RECORDS SHOWN ::
________________________

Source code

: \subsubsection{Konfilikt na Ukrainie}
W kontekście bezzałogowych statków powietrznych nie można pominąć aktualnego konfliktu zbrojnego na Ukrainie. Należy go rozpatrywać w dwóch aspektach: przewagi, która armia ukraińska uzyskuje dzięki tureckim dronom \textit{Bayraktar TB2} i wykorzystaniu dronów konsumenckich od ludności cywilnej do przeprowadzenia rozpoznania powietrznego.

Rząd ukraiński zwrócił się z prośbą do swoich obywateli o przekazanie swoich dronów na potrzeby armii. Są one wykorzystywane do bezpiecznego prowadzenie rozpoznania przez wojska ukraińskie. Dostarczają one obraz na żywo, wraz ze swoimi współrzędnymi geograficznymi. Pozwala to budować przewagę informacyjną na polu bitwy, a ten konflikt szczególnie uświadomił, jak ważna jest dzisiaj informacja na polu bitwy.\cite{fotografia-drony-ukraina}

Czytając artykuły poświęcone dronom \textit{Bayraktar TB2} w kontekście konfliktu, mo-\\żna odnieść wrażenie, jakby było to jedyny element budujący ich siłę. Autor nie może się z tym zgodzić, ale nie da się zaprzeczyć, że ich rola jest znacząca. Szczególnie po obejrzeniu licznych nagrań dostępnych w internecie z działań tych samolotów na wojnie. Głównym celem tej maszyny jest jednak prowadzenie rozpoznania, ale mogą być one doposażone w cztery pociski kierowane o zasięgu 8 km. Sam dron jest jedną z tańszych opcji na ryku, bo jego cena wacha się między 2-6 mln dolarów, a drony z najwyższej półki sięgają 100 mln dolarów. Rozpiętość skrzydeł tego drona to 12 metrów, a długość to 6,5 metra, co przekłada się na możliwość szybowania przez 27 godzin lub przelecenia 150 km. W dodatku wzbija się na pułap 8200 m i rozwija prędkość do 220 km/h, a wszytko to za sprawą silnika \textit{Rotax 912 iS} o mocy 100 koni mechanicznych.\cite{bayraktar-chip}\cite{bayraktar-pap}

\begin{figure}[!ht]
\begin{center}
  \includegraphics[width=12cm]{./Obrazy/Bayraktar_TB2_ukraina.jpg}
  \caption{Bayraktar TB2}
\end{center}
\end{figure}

________________________

EXERCISE REQUIREMENTS ::
Everything in the material above is to be copied exactly.

EXERCISE RESULT ::
Source code

: \subsubsection{Konfilikt na Ukrainie}
W kontekście bezzałogowych statków powietrznych nie można pominąć aktualnego konfliktu zbrojnego na Ukrainie. Należy go rozpatrywać w dwóch aspektach: przewagi, która armia ukraińska uzyskuje dzięki tureckim dronom \textit{Bayraktar TB2} i wykorzystaniu dronów konsumenckich od ludności cywilnej do przeprowadzenia rozpoznania powietrznego.

Rząd ukraiński zwrócił się z prośbą do swoich obywateli o przekazanie swoich dronów na potrzeby armii. Są one wykorzystywane do bezpiecznego prowadzenie rozpoznania przez wojska ukraińskie. Dostarczają one obraz na żywo, wraz ze swoimi współrzędnymi geograficznymi. Pozwala to budować przewagę informacyjną na polu bitwy, a ten konflikt szczególnie uświadomił, jak ważna jest dzisiaj informacja na polu bitwy.\cite{fotografia-drony-ukraina}

Czytając artykuły poświęcone dronom \textit{Bayraktar TB2} w kontekście konfliktu, mo-\\żna odnieść wrażenie, jakby było to jedyny element budujący ich siłę. Autor nie może się z tym zgodzić, ale nie da się zaprzeczyć, że ich rola jest znacząca. Szczególnie po obejrzeniu licznych nagrań dostępnych w internecie z działań tych samolotów na wojnie. Głównym celem tej maszyny jest jednak prowadzenie rozpoznania, ale mogą być one doposażone w cztery pociski kierowane o zasięgu 8 km. Sam dron jest jedną z tańszych opcji na ryku, bo jego cena wacha się między 2-6 mln dolarów, a drony z najwyższej półki sięgają 100 mln dolarów. Rozpiętość skrzydeł tego drona to 12 metrów, a długość to 6,5 metra, co przekłada się na możliwość szybowania przez 27 godzin lub przelecenia 150 km. W dodatku wzbija się na pułap 8200 m i rozwija prędkość do 220 km/h, a wszytko to za sprawą silnika \textit{Rotax 912 iS} o mocy 100 koni mechanicznych.\cite{bayraktar-chip}\cite{bayraktar-pap}

\begin{figure}[!ht]
\begin{center}
  \includegraphics[width=12cm]{./Obrazy/Bayraktar_TB2_ukraina.jpg}
  \caption{Bayraktar TB2}
\end{center}
\end{figure}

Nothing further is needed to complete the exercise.